Imamura et al. analyzed 104 consecutive patients from a single institution who underwent curative intent surgical resection for AC. They found that the 8th edition AJCC T classification continued to demonstrate poor risk stratification, concluding that the new subcategories did not improve prognostic accuracy. Specifically, there were no differences in recurrence-free survival (RFS), OS, lymphatic invasion, venous invasion, or lymph node metastases between T1b (duodenal submucosa) and T2 (duodenal muscularis) tumors, while significant differences were observed in RFS and OS between T3a (pancreas ≤ 0.5 cm) and T3b (pancreas > 0.5 cm) tumors. In addition, the authors also found differences in RFS based on the updated N classification, and therefore proposed a new simplified reclassification of the T staging by omitting the subcategories: T1, limited to sphincter of Oddi; T2, invasion into the duodenal submucosa or muscularis propria; T3, invasion into the pancreas ≤ 0.5 cm or duodenal subserosa; T4, invasion into the pancreas > 0.5 cm. The authors then demonstrated that both the revised T stage and their resultant overall staging classification demonstrated improved prognostic stratification.

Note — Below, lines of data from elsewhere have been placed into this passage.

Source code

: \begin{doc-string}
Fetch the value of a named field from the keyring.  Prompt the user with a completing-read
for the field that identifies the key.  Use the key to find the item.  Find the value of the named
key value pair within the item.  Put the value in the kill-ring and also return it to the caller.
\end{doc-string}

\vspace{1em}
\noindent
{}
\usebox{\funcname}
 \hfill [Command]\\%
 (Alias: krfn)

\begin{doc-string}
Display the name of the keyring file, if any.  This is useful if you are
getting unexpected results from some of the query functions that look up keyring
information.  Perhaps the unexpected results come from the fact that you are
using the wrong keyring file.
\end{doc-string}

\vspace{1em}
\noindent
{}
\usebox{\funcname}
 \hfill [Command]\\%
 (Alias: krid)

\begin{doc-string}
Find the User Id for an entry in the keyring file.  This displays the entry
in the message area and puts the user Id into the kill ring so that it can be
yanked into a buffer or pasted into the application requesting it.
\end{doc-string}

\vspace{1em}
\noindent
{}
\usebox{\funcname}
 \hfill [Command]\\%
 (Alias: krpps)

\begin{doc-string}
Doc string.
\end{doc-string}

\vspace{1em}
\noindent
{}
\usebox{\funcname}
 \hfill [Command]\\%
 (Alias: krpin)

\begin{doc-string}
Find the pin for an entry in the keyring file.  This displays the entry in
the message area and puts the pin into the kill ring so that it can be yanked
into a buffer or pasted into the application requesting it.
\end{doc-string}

The findings in the current study are not significantly different than those of Kim et al.,9 who also found deficiencies in the AJCC 8th edition’s T classification for AC. Interestingly, these authors proposed a revised T classification that also removed the T subclassifications, but was ultimately different than that of Imamura et al. These discrepancies call to attention not only the challenges of validating staging systems based on retrospective single-institution series but also the unique constraints that pertain specifically to AC. Due to its anatomic complexity and challenges with gross and microscopic examination, it is not uncommon for AC to be misdiagnosed as pancreatic ductal adenocarcinoma, distal cholangiocarcinoma, or duodenal adenocarcinoma. Stringent histopathologic review is necessary to differentiate these distinct cancers given their different prognoses and systemic therapy options. In addition, the role of neoadjuvant and adjuvant therapy remains controversial for AC, but the lack of its use in the current study (i.e. < 10% of patients received any pre-or postoperative therapy) may have biased the survival outcomes. Finally, increasing evidence suggests that intestinal and pancreatobiliary are distinct subtypes of AC with markedly different prognoses.10 The absence of data on AC subtype in the studies used to either derive or validate the AJCC staging system could potentially bias the results.

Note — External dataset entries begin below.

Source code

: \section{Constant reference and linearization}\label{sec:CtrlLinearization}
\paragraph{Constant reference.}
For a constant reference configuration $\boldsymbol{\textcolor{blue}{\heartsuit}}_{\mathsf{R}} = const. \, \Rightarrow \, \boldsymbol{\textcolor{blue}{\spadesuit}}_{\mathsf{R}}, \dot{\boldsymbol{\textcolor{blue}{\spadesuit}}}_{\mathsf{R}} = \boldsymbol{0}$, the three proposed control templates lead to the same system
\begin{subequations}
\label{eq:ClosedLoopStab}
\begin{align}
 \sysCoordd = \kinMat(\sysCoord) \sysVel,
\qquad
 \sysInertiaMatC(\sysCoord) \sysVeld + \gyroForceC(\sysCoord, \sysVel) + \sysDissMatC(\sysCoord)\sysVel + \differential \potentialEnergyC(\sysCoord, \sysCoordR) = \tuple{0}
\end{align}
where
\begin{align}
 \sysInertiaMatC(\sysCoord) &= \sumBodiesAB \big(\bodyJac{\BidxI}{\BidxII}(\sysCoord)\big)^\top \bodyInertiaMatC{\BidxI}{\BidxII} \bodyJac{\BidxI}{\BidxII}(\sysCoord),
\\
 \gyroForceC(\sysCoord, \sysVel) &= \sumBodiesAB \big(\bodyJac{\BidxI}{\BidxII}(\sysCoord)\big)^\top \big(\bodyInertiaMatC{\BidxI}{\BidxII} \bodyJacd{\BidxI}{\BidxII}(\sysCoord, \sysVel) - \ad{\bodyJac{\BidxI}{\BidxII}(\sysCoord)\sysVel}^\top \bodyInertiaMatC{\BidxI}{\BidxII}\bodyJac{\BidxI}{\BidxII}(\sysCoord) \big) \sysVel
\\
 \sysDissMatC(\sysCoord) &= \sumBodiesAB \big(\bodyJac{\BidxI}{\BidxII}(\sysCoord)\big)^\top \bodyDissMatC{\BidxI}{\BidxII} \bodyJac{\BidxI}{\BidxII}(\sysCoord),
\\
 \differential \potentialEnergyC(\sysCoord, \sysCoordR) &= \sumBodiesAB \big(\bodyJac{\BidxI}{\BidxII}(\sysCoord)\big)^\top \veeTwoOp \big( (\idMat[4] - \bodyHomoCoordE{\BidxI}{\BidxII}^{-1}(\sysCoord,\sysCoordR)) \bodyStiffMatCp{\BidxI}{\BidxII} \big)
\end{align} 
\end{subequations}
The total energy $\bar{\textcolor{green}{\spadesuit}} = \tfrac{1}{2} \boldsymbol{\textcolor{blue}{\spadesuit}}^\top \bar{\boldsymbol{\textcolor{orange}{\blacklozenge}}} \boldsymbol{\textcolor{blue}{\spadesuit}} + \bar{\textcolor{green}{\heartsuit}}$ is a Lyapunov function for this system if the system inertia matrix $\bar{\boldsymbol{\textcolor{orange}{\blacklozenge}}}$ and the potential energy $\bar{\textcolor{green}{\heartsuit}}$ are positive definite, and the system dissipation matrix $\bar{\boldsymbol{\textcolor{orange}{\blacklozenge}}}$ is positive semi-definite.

The 8th edition AJCC staging manual continues in its effort to transition from a ‘population-based’ to a ‘personalized’ approach to cancer staging.7 However, to do so will require ongoing advancements in our understanding of the molecular features of AC. In recent years, the genomic landscape of AC has been elucidated, but how this translates to patient prognosis and/or personalized therapy remains uncertain. However, until this data becomes mature, continued refinement of the current classification systems, particularly the T classification, via meticulous assessment of traditional anatomical and histopathological factors, will be critical to providing proper staging guidelines. Studies utilizing larger patient series via international multi-institutional collaborations should help in that effort.